Robert Darnton: I think Antoine Lilti has partly answered his question by his own work on the salons and the nature of celebrity. Both of his books successfully relate the Enlightenment to social life in Paris during the eighteenth century. Yet they do not constitute a social history of the Enlightenment, a large enterprise that would require broader research. One problem, of course, is how to conceive of the Enlightenment itself. I am not a great believer in definitions, because they tend to reify a subject – that is, to treat it as a thing-in-itself, which, once identified, can be traced through history as if it were a radioactive substance in the blood stream. Antoine Lilti is conscious of this danger and therefore emphasizes the games and worldly amusements of the salons along with the performances in them by the philosophes. He puts Rousseau’s influence into a social context by showing how it was carried on the wave of a new phenomenon, the fascination with celebrities, which included a few philosophes but usually featured non-intellectuals like Cagliostro and the cardinal de Rohan. The more we know about the social context of the Enlightenment, the better we can appreciate it as a historical phenomenon. By situating the Enlightenment socially, however, we may raise the danger of blunting the sharpness of the philosophes’ ideas, of underestimating their cutting edge.
That problem did not seem urgent to the generation that set the course of Enlightenment studies immediately after World War II. Although I myself did not intend to become a historian of the Enlightenment, I got to know the leading scholars of that generation thanks to my tutor at Oxford, Robert Shackleton, the expert on Montesquieu. He introduced me to Franco Venturi, the historian of intellectuals and the reform movement in Italy. Later I became a close friend of Roland Mortier and met other specialists like René Pomeau, Ralph Leigh, and Ira Wade. They did not find the Enlightenment problematic, although they disagreed in describing aspects of it. Its leaders could be identified, its ideas analyzed. It was a field of study, with its own reviews, organizations, and congresses. Above all, as they understood it, it challenged orthodox ideas. It took the Church as its principal target, and it fomented reform of all kinds, social and political. This militant Enlightenment suited a generation that had fought fascism in World War II and opposed totalitarianism during the Cold War.

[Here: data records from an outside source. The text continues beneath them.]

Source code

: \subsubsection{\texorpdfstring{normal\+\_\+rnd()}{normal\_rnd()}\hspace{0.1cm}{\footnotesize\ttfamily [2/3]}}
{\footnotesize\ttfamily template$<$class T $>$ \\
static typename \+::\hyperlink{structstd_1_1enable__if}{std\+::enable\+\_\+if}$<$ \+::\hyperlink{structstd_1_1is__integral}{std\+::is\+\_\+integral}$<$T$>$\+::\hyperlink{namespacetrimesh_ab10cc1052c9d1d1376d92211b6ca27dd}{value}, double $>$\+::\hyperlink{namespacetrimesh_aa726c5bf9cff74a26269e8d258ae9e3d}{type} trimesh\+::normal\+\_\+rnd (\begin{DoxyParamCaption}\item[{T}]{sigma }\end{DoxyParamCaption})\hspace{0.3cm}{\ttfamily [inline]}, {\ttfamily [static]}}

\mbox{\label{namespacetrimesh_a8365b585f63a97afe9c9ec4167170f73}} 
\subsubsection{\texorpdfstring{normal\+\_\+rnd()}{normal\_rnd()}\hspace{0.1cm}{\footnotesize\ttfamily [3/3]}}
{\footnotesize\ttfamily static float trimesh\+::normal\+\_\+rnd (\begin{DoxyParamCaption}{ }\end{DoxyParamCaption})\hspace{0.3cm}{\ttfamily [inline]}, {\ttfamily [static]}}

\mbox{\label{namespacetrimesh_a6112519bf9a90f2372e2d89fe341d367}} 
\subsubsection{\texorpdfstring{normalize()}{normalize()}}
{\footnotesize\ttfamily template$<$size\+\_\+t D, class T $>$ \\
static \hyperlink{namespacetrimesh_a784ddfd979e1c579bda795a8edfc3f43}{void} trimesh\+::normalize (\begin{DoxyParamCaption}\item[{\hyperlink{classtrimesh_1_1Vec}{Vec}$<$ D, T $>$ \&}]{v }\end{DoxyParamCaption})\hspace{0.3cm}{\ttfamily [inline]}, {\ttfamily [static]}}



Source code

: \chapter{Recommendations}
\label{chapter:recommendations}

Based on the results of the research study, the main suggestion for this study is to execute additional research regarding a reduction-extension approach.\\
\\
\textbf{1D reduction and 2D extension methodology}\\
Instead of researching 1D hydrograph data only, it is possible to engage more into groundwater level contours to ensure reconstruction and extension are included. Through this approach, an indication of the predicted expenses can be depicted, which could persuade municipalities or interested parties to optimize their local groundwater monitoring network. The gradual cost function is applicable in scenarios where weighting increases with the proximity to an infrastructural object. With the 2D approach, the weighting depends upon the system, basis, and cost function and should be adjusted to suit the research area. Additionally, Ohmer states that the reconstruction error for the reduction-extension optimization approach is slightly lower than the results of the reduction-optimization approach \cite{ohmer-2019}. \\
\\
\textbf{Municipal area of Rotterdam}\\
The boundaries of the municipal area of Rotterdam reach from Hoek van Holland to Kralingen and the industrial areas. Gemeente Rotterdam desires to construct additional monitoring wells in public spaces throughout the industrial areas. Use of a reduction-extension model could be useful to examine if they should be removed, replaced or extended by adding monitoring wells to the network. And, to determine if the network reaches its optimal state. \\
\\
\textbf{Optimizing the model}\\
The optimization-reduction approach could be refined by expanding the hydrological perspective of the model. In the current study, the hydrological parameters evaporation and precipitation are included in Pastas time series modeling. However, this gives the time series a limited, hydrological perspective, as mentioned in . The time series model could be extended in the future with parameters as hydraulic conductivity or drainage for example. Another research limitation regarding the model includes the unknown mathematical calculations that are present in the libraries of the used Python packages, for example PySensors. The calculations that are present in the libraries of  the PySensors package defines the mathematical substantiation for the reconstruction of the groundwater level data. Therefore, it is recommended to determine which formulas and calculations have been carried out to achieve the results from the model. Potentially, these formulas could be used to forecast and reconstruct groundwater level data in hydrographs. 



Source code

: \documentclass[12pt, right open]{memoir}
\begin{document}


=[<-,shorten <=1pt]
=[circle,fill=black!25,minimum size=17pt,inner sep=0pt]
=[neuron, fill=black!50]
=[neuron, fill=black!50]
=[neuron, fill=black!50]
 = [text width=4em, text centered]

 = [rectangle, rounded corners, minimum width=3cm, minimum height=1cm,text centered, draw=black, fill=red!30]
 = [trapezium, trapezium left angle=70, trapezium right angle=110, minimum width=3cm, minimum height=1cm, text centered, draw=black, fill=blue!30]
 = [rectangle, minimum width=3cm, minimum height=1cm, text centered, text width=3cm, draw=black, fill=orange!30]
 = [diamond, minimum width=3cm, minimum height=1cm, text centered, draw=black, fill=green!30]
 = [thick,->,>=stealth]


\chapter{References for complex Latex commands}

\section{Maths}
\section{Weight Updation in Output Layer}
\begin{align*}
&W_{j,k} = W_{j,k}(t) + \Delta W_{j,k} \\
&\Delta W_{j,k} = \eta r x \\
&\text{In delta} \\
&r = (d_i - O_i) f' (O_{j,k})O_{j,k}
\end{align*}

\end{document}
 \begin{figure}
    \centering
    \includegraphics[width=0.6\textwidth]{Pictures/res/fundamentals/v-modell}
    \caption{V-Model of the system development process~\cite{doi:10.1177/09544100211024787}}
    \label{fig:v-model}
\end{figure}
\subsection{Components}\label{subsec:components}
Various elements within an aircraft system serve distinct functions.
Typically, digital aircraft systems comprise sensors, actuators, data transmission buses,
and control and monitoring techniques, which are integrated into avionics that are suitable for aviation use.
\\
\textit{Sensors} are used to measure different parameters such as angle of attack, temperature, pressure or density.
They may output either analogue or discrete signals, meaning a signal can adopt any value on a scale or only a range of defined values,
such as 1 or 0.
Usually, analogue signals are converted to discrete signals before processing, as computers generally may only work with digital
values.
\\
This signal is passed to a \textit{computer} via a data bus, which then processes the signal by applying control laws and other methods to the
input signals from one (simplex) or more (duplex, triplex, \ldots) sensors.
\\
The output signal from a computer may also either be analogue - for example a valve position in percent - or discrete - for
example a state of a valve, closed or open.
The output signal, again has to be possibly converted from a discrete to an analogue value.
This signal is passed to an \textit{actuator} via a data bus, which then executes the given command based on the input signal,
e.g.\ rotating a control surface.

The current generation has other concerns. Without presuming to characterize it as a whole, I would mention two factors that have shaped its scholarship: globalization and digitization. The attempt to see everything globally can appear as a fad, yet it is an appropriate response to the interconnectedness of the world today. The International Society for Eighteenth-Century Studies, which was devoted primarily to the famous philosophes (above all Voltaire) at the time of its founding by Theodore Besterman, now includes 37 national societies, which cover most of the globe. Their members want to investigate Enlightenment thought as it affected people in Rio de Janeiro, Tunis, and (yes!) Beijing – and they want to know how those people developed ideas of their own. One line of inquiry that corresponds to the interests of this generation deals directly with connectedness. Enlightenment scholars have studied correspondence networks, showing how intellectuals communicated through the mail and how their exchanges created a common sense of participation in an international Republic of Letters. The correspondence of Samuel Formey, the secretary of the Berlin Academy of Sciences, is astonishing. He wrote and received dozens of letters every day from nearly every part of the Western world.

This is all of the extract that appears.